Banking

UniCredit revamps Buddy online banking service to ease cloud shift


MILAN (Reuters) – Italy’s UniCredit on Wednesday announced improvements to its mobile banking service Buddybank, in a move that Chief Executive Andrea Orcel said would ease the eventual transition to a cloud-based core banking infrastructure.

Traditional banks face the challenge of shifting their IT operations on to the cloud, moving away from a system known as mainframe whose programming language is increasingly obsolete, making it hard to recruit young staff able to work with it.

Buddybank, which UniCredit launched in 2018, currently serves 410,000 people, who were mostly newly acquired customers who did not already bank with it.

UniCredit will now offer all of its clients the possibility of switching to Buddy R-Evolution, the revamped mobile app through which it will make available all of its services and products, including for example lending.

It will also offer additional services such as real estate advice. Buddy users can count on assistance from support staff as well as advisory services from dedicated bankers.

UniCredit had managed to unify the backend structure supporting traditional commercial banking operations and Buddybank, Orcel told a press conference.

“Up until now there were two separate banks, it’s no longer so,” he said.

In presenting UniCredit’s third quarter results Tuesday, Orcel told analysts the bank would “accelerate on Phase 2 of our digital transformation … moving decisively from on-premises (IT software) to cloud with a unified and efficient way of hosting all data and applications.”

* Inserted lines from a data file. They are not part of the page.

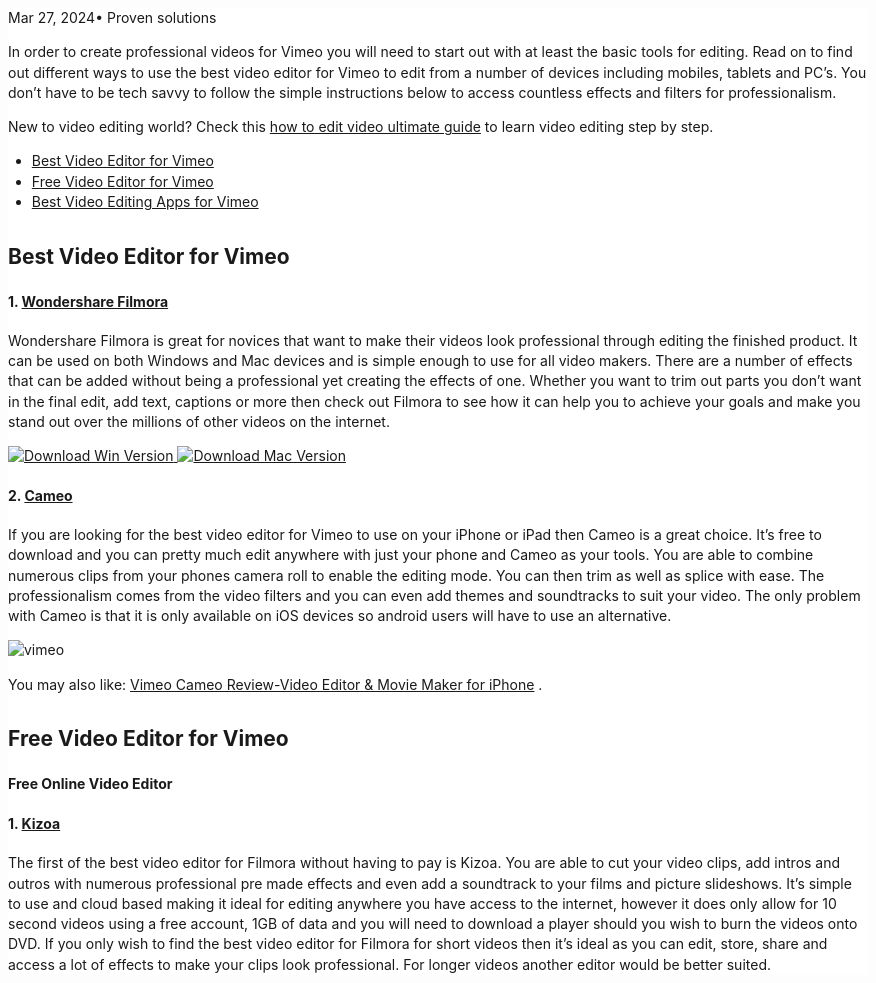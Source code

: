  Mar 27, 2024• Proven solutions

In order to create professional videos for Vimeo you will need to start out with at least the basic tools for editing. Read on to find out different ways to use the best video editor for Vimeo to edit from a number of devices including mobiles, tablets and PC’s. You don’t have to be tech savvy to follow the simple instructions below to access countless effects and filters for professionalism.

New to video editing world? Check this [how to edit video ultimate guide](https://tools.techidaily.com/wondershare/filmora/download/) to learn video editing step by step.

* [Best Video Editor for Vimeo](#part1)
* [Free Video Editor for Vimeo](#part2)
* [Best Video Editing Apps for Vimeo](#part3)

## Best Video Editor for Vimeo

#### 1\. [Wondershare Filmora](https://tools.techidaily.com/wondershare/filmora/download/)

Wondershare Filmora is great for novices that want to make their videos look professional through editing the finished product. It can be used on both Windows and Mac devices and is simple enough to use for all video makers. There are a number of effects that can be added without being a professional yet creating the effects of one. Whether you want to trim out parts you don’t want in the final edit, add text, captions or more then check out Filmora to see how it can help you to achieve your goals and make you stand out over the millions of other videos on the internet.

[![Download Win Version](https://images.wondershare.com/filmora/guide/download-btn-win.jpg) ](https://tools.techidaily.com/wondershare/filmora/download/) [![Download Mac Version](https://images.wondershare.com/filmora/guide/download-btn-mac.jpg) ](https://tools.techidaily.com/wondershare/filmora/download/)

#### 2\. [Cameo](https://itunes.apple.com/us/app/cameo-video-editor-movie-maker/id988821661?mt=8)

If you are looking for the best video editor for Vimeo to use on your iPhone or iPad then Cameo is a great choice. It’s free to download and you can pretty much edit anywhere with just your phone and Cameo as your tools. You are able to combine numerous clips from your phones camera roll to enable the editing mode. You can then trim as well as splice with ease. The professionalism comes from the video filters and you can even add themes and soundtracks to suit your video. The only problem with Cameo is that it is only available on iOS devices so android users will have to use an alternative.

![vimeo](https://images.wondershare.com/filmora/article-images/adding-caption-cameo.jpg)

You may also like: [Vimeo Cameo Review-Video Editor & Movie Maker for iPhone](https://tools.techidaily.com/wondershare/filmora/download/) .

## Free Video Editor for Vimeo

#### **Free Online Video Editor**

#### 1\. [Kizoa](https://www.kizoa.com/Video-Editor)

The first of the best video editor for Filmora without having to pay is Kizoa. You are able to cut your video clips, add intros and outros with numerous professional pre made effects and even add a soundtrack to your films and picture slideshows. It’s simple to use and cloud based making it ideal for editing anywhere you have access to the internet, however it does only allow for 10 second videos using a free account, 1GB of data and you will need to download a player should you wish to burn the videos onto DVD. If you only wish to find the best video editor for Filmora for short videos then it’s ideal as you can edit, store, share and access a lot of effects to make your clips look professional. For longer videos another editor would be better suited.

Though it beat quarterly forecast and raised its revenue outlook for the year, UniCredit failed to also hike its 2023 profit and shareholder distribution guidance, saying it needed time to decide how to best use the bumper profits.

To shift to Buddy R-Evolution, UniCredit customers have only to download the application in order to access their current account without any changes to their bank details.

A change of bank details caused disruptions this month for customers of rival Intesa Sanpaolo which is gradually shifting younger, digitally-savvy clients to its cloud-based mobile bank Isybank.